Holzmüller schliesst nicht aus, dass das System noch verbessert werden könnte, stellt aber klar: «Wir haben jetzt das bestmögliche System und das ist definitiv besser als zu vor, als alles mit dem menschlichen Auge bestimmt werden musste. Und das ist der Punkt.» Die FIFA sei sich da sehr sicher, zumal es ja jeweils viele Kameras seien, welche die Informationen schicken und die Abseitsstellung bestätigen oder eben nicht. «Nur wenn das System zu 100 Prozent sicher ist, wird die Entscheidung automatisch getroffen», so Holzmüller, «da gibt es auch keine Fehlertoleranz. Ansonsten muss sich der VAR die Situation anschauen.»

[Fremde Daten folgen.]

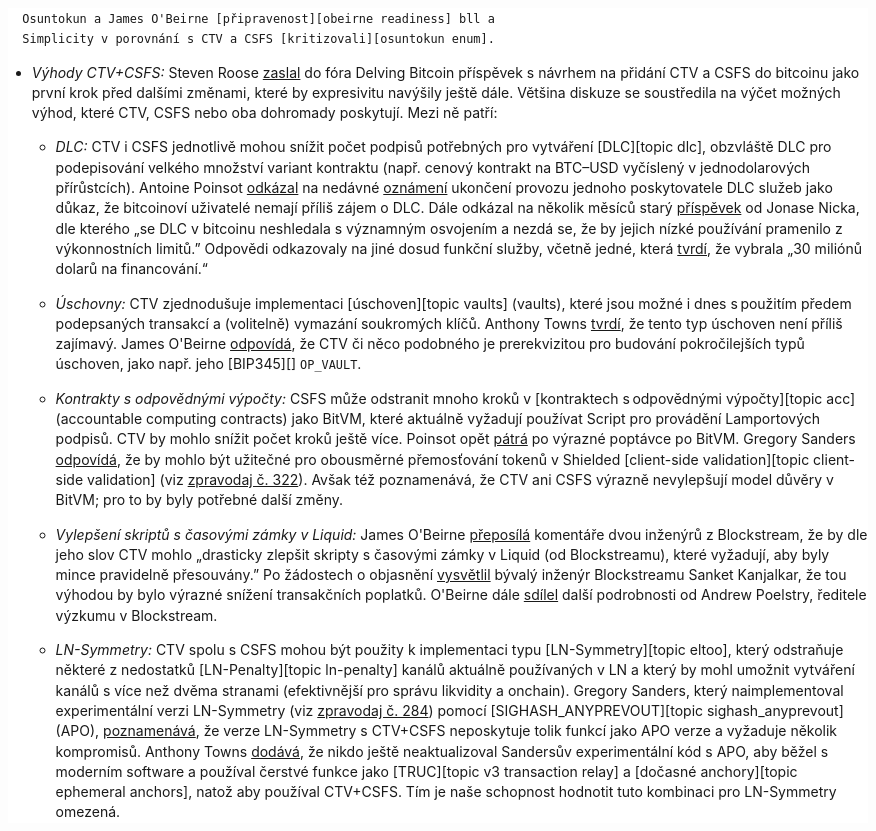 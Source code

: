       Osuntokun a James O'Beirne [připravenost][obeirne readiness] bll a
      Simplicity v porovnání s CTV a CSFS [kritizovali][osuntokun enum].

  - *Výhody CTV+CSFS:* Steven Roose [zaslal][roose ctvcsfs] do fóra Delving
    Bitcoin příspěvek s návrhem na přidání CTV a CSFS do bitcoinu jako první krok
    před dalšími změnami, které by expresivitu navýšily ještě dále. Většina
    diskuze se soustředila na výčet možných výhod, které CTV, CSFS
    nebo oba dohromady poskytují. Mezi ně patří:

    - *DLC:* CTV i CSFS jednotlivě mohou snížit počet podpisů potřebných
      pro vytváření [DLC][topic dlc], obzvláště DLC pro podepisování velkého
      množství variant kontraktu (např. cenový kontrakt na BTC–USD vyčíslený
      v jednodolarových přírůstcích). Antoine Poinsot [odkázal][poinsot ctvcsfs1]
      na nedávné [oznámení][10101 shutdown] ukončení provozu jednoho poskytovatele
      DLC služeb jako důkaz, že bitcoinoví uživatelé nemají příliš zájem
      o DLC. Dále odkázal na několik měsíců starý [příspěvek][nick dlc] od
      Jonase Nicka, dle kterého „se DLC v bitcoinu neshledala s významným
      osvojením a nezdá se, že by jejich nízké používání pramenilo
      z výkonnostních limitů.” Odpovědi odkazovaly na jiné dosud funkční
      služby, včetně jedné, která [tvrdí][lava 30m], že vybrala „30 miliónů
      dolarů na financování.“

    - *Úschovny:* CTV zjednodušuje implementaci [úschoven][topic vaults] (vaults),
      které jsou možné i dnes s použitím předem podepsaných transakcí a
      (volitelně) vymazání soukromých klíčů. Anthony Towns [tvrdí][towns
      vaults], že tento typ úschoven není příliš zajímavý. James O'Beirne
      [odpovídá][obeirne ctv-vaults], že CTV či něco podobného je prerekvizitou
      pro budování pokročilejších typů úschoven, jako např. jeho [BIP345][]
      `OP_VAULT`.

    - *Kontrakty s odpovědnými výpočty:* CSFS může odstranit mnoho kroků
      v [kontraktech s odpovědnými výpočty][topic acc] (accountable computing
      contracts) jako BitVM, které aktuálně vyžadují používat Script pro
      provádění Lamportových podpisů. CTV by mohlo snížit počet kroků ještě
      více. Poinsot opět [pátrá][poinsot ctvcsfs1] po výrazné poptávce po BitVM.
      Gregory Sanders [odpovídá][sanders bitvm], že by mohlo být užitečné
      pro obousměrné přemosťování tokenů v Shielded [client-side
      validation][topic client-side validation] (viz [zpravodaj č. 322][news322
      csv-bitvm]). Avšak též poznamenává, že CTV ani CSFS výrazně nevylepšují
      model důvěry v BitVM; pro to by byly potřebné další změny.

    - *Vylepšení skriptů s časovými zámky v Liquid:* James O'Beirne
      [přeposílá][obeirne liquid] komentáře dvou inženýrů z Blockstream,
      že by dle jeho slov CTV mohlo „drasticky zlepšit skripty s časovými
      zámky v Liquid (od Blockstreamu), které vyžadují, aby byly mince
      pravidelně přesouvány.” Po žádostech o objasnění [vysvětlil][kanjalkar
      liquid] bývalý inženýr Blockstreamu Sanket Kanjalkar, že tou výhodou
      by bylo výrazné snížení transakčních poplatků. O'Beirne dále
      [sdílel][poelstra liquid] další podrobnosti od Andrew Poelstry,
      ředitele výzkumu v Blockstream.

    - *LN-Symmetry:* CTV spolu s CSFS mohou být použity k implementaci typu
      [LN-Symmetry][topic eltoo], který odstraňuje některé z nedostatků
      [LN-Penalty][topic ln-penalty] kanálů aktuálně používaných v LN a který
      by mohl umožnit vytváření kanálů s více než dvěma stranami (efektivnější
      pro správu likvidity a onchain). Gregory Sanders, který naimplementoval
      experimentální verzi LN-Symmetry (viz [zpravodaj č. 284][news284 lnsym])
      pomocí [SIGHASH_ANYPREVOUT][topic sighash_anyprevout] (APO), [poznamenává][sanders
      versus], že verze LN-Symmetry s CTV+CSFS neposkytuje tolik funkcí jako
      APO verze a vyžaduje několik kompromisů. Anthony Towns [dodává][towns nonrepo],
      že nikdo ještě neaktualizoval Sandersův experimentální kód s APO, aby
      běžel s moderním software a používal čerstvé funkce jako [TRUC][topic
      v3 transaction relay] a [dočasné anchory][topic ephemeral anchors], natož
      aby používal CTV+CSFS. Tím je naše schopnost hodnotit tuto kombinaci
      pro LN-Symmetry omezená.


[bitcoin core 29.0rc3]: https://bitcoincore.org/bin/bitcoin-core-29.0/
[bcc29 testing guide]: https://github.com/bitcoin-core/bitcoin-devwiki/wiki/29.0-Release-Candidate-Testing-Guide
[lnd 0.19.0-beta.rc1]: https://github.com/lightningnetwork/lnd/releases/tag/v0.19.0-beta.rc1
[back crsig]: https://bitcointalk.org/index.php?topic=206303.msg2162962#msg2162962
[bip119 prechange]: https://github.com/bitcoin/bips/blob/9573e060e32f10446b6a2064a38bdc2047171d9c/bip-0119.mediawiki
[news75 ctv]: /en/newsletters/2019/12/04/#op-checktemplateverify-ctv
[news190 recursive]: /en/newsletters/2022/03/09/#limiting-script-language-expressiveness
[modern ctv]: /en/newsletters/2019/12/18/#proposed-changes-to-bip-ctv
[rubin enumeration]: https://gnusha.org/pi/bitcoindev/CAD5xwhjj3JAXwnrgVe_7RKx0AVDDy4X-L9oOnwhswXAQFoJ7Bw@mail.gmail.com/
[towns ctvmot]: https://mailing-list.bitcoindevs.xyz/bitcoindev/Z8eUQCfCWjdivIzn@erisian.com.au/
[mn recursive]: https://mutinynet.com/address/tb1p0p5027shf4gm79c4qx8pmafcsg2lf5jd33tznmyjejrmqqx525gsk5nr58
[rubin recurse]: https://gnusha.org/pi/bitcoindev/CAD5xwhjsVA7k7ZQ_QdrcZOxdi+L6L7dvqAj1Mhx+zmBA3DM5zw@mail.gmail.com/
[osuntokun enum]: https://mailing-list.bitcoindevs.xyz/bitcoindev/CAO3Pvs-1H2s5Dso0z5CjKcHcPvQjG6PMMXvgkzLwXgCHWxNV_Q@mail.gmail.com/
[towns enum]: https://mailing-list.bitcoindevs.xyz/bitcoindev/Z8tes4tXo53_DRpU@erisian.com.au/
[ctv spookchain]: https://github.com/bitcoin/bips/pull/1792/files#diff-aaa82c3decf53fb4312de88fbb3cc081da786b72387c9fec7bfb977ad3558b91R589-R593
[ivgi minsc]: https://mailing-list.bitcoindevs.xyz/bitcoindev/CAGXD5f3EGyUVBc=bDoNi_nXcKmW7M_-mUZ7LOeyCCab5Nqt69Q@mail.gmail.com/
[minsc]: https://min.sc/
[poinsot alt]: https://mailing-list.bitcoindevs.xyz/bitcoindev/1JkExwyWEPJ9wACzdWqiu5cQ5WVj33ex2XHa1J9Uyew-YF6CLppDrcu3Vogl54JUi1OBExtDnLoQhC6TYDH_73wmoxi1w2CwPoiNn2AcGeo=@protonmail.com/
[moonsettler express]: https://mailing-list.bitcoindevs.xyz/bitcoindev/Gfgs0GeY513WBZ1FueJBVhdl2D-8QD2NqlBaP0RFGErYbHLE-dnFBN_rbxnTwzlolzpjlx0vo9YSgZpC013Lj4SI_WZR0N1iwbUiNze00tA=@protonmail.com/
[obeirne readiness]: https://mailing-list.bitcoindevs.xyz/bitcoindev/45ce340a-e5c9-4ce2-8ddc-5abfda3b1904n@googlegroups.com/
[nick dlc]: https://gist.github.com/jonasnick/e9627f56d04732ca83e94d448d4b5a51#dlcs
[lava 30m]: https://x.com/MarediaShehzan/status/1896593917631680835
[news322 csv-bitvm]: /cs/newsletters/2024/09/27/#shielded-client-side-validation-csv
[news253 ark 0conf]: /cs/newsletters/2023/05/31/#vnitrni-transfery
[clark doc]: https://ark-protocol.org/intro/clark/index.html
[oor doc]: https://ark-protocol.org/intro/oor/index.html
[lopp destroy]: https://mailing-list.bitcoindevs.xyz/bitcoindev/CADL_X_cF=UKVa7CitXReMq8nA_4RadCF==kU4YG+0GYN97P6hQ@mail.gmail.com/
[boris timelock]: https://mailing-list.bitcoindevs.xyz/bitcoindev/CAFC_Vt54W1RR6GJSSg1tVsLi1=YHCQYiTNLxMj+vypMtTHcUBQ@mail.gmail.com/
[habovstiak gfsig]: https://mailing-list.bitcoindevs.xyz/bitcoindev/CALkkCJY=dv6cZ_HoUNQybF4-byGOjME3Jt2DRr20yZqMmdJUnQ@mail.gmail.com/
[news141 gfsig]: /en/newsletters/2021/03/24/#taproot-improvement-in-post-qc-recovery-at-no-onchain-cost
[guy fawkes signature scheme]: https://www.cl.cam.ac.uk/archive/rja14/Papers/fawkes.pdf
[fournier gfsig]: https://mailing-list.bitcoindevs.xyz/bitcoindev/CALkkCJYaLMciqYxNFa6qT6-WCsSD3P9pP7boYs=k0htAdnAR6g@mail.gmail.com/T/#ma2a9878dd4c63b520dc4f15cd51e51d31d323071
[wuille nonpublic]: https://mailing-list.bitcoindevs.xyz/bitcoindev/pXZj0cBHqBVPjkNPKBjiNE1BjPHhvRp-MwPaBsQu-s6RTEL9oBJearqZE33A2yz31LNRNUpZstq_q8YMN1VsCY2vByc9w4QyTOmIRCE3BFM=@wuille.net/T/#mfced9da4df93e56900a8e591d01d3b3abfa706ed
[cruz qramp]: https://mailing-list.bitcoindevs.xyz/bitcoindev/08a544fa-a29b-45c2-8303-8c5bde8598e7n@googlegroups.com/
[news347 bip119]: /cs/newsletters/2025/03/28/#bips-1792
[roose ctvcsfs]: https://delvingbitcoin.org/t/ctv-csfs-can-we-reach-consensus-on-a-first-step-towards-covenants/1509/
[poinsot ctvcsfs1]: https://delvingbitcoin.org/t/ctv-csfs-can-we-reach-consensus-on-a-first-step-towards-covenants/1509/4
[10101 shutdown]: https://10101.finance/blog/10101-is-shutting-down
[towns vaults]: https://delvingbitcoin.org/t/ctv-csfs-can-we-reach-consensus-on-a-first-step-towards-covenants/1509/14
[obeirne ctv-vaults]: https://delvingbitcoin.org/t/ctv-csfs-can-we-reach-consensus-on-a-first-step-towards-covenants/1509/23
[sanders bitvm]: https://delvingbitcoin.org/t/ctv-csfs-can-we-reach-consensus-on-a-first-step-towards-covenants/1509/7
[obeirne liquid]: https://delvingbitcoin.org/t/ctv-csfs-can-we-reach-consensus-on-a-first-step-towards-covenants/1509/24
[kanjalkar liquid]: https://delvingbitcoin.org/t/ctv-csfs-can-we-reach-consensus-on-a-first-step-towards-covenants/1509/28
[poelstra liquid]: https://delvingbitcoin.org/t/ctv-csfs-can-we-reach-consensus-on-a-first-step-towards-covenants/1509/32
[news284 lnsym]: /cs/newsletters/2024/01/10/#implementace-ln-symmetry
[sanders versus]: https://delvingbitcoin.org/t/ctv-csfs-can-we-reach-consensus-on-a-first-step-towards-covenants/1509/7
[towns nonrepo]: https://delvingbitcoin.org/t/ctv-csfs-can-we-reach-consensus-on-a-first-step-towards-covenants/1509/14
[roose ctv-ark]: https://codeberg.org/ark-bitcoin/bark/src/branch/ctv
[roose ctv-for-ark]: https://delvingbitcoin.org/t/the-ark-case-for-ctv/1528/
[roose ctv-ark-ln]: https://delvingbitcoin.org/t/the-ark-case-for-ctv/1528/5
[harding ctv-ark-ln]: https://delvingbitcoin.org/t/the-ark-case-for-ctv/1528/8
[news256 ln-jit]: /cs/newsletters/2023/06/21/#just-in-time-jit-kanaly
[ruffing gfsig]: https://gnusha.org/pi/bitcoindev/1518710367.3550.111.camel@mmci.uni-saarland.de/
[cruz bip]: https://github.com/chucrut/bips/blob/master/bip-xxxxx.md
[towns anticov]: https://gnusha.org/pi/bitcoindev/20220719044458.GA26986@erisian.com.au/
[ccv bip]: https://github.com/bitcoin/bips/pull/1793
[ingala ccv]: https://delvingbitcoin.org/t/op-checkcontractverify-and-its-amount-semantic/1527/
[news319 64byte]: /cs/newsletters/2024/09/06/#zabranovani-zranitelnostem-merkleova-stromu
[poinsot nsequence]: https://delvingbitcoin.org/t/great-consensus-cleanup-revival/710/79
[provoost bridge]: https://mailing-list.bitcoindevs.xyz/bitcoindev/19f6a854-674a-4e4d-9497-363af306e3a0@app.fastmail.com/
[poinsot cleanup]: https://mailing-list.bitcoindevs.xyz/bitcoindev/uDAujRxk4oWnEGYX9lBD3e0V7a4V4Pd-c4-2QVybSZNcfJj5a6IbO6fCM_xEQEpBvQeOT8eIi1r91iKFIveeLIxfNMzDys77HUcbl7Zne4g=@protonmail.com/
[cleanup bip]: https://github.com/darosior/bips/blob/consensus_cleanup/bip-cc.md
[news312 chilldkg]: /cs/newsletters/2024/07/19/#protokol-pro-distribuovane-generovani-klicu-pro-frost
[fnr secp]: https://mailing-list.bitcoindevs.xyz/bitcoindev/d0044f9c-d974-43ca-9891-64bb60a90f1f@gmail.com/
[secp256k1lab]: https://github.com/secp256k1lab/secp256k1lab
[corallo eltoo]: https://x.com/TheBlueMatt/status/1857119394104500484
[bdk wallet 1.2.0]: https://github.com/bitcoindevkit/bdk/releases/tag/wallet-1.2.0
[ldk v0.1.2]: https://github.com/lightningdevkit/rust-lightning/releases/tag/v0.1.2
[news341 pr review]: /cs/newsletters/2025/02/14/#bitcoin-core-pr-review-club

Bisher seien es erst wenige Verbände, welche auf diese «Semi-automated Offside»-Technologie setzen, doch Holzmüller zeigt sich sicher, dass sich dies rapide ändern werde. So wie es beim VAR ist, den mittlerweile bereits 80 Verbände in ihren Ligen einsetzen. Dies sieht er auch als einen Hauptfokus für die nächsten Jahre: «Wir wollen die Technologien, die wir an Weltmeisterschaften verwenden, herunterbrechen können für Ligen mit weniger Budget. Das ist teilweise eine grössere Herausforderung, weil dort deutlich weniger Kameras und damit ein deutlich kleineres Datenset zur Verfügung steht.»
Die Abseitstechnologie sei aber nicht nur aus Gründen der Fairness interessant. Die Kamerabilder können nämlich ebenso für die Datenanalyse eingesetzt werden können. Auch die TV-Sender würden viel damit experimentieren, das Erlebnis für Zuschauerinnen und Zuschauer durch «Augmented Reality» zu verbessern. So könnten beispielsweise zusätzliche Informationen über das Fernsehbild gelegt werden.
Der Vormarsch der Technik dürfte im Fussball also nicht mehr aufzuhalten sein – und zwar in allen Bereichen.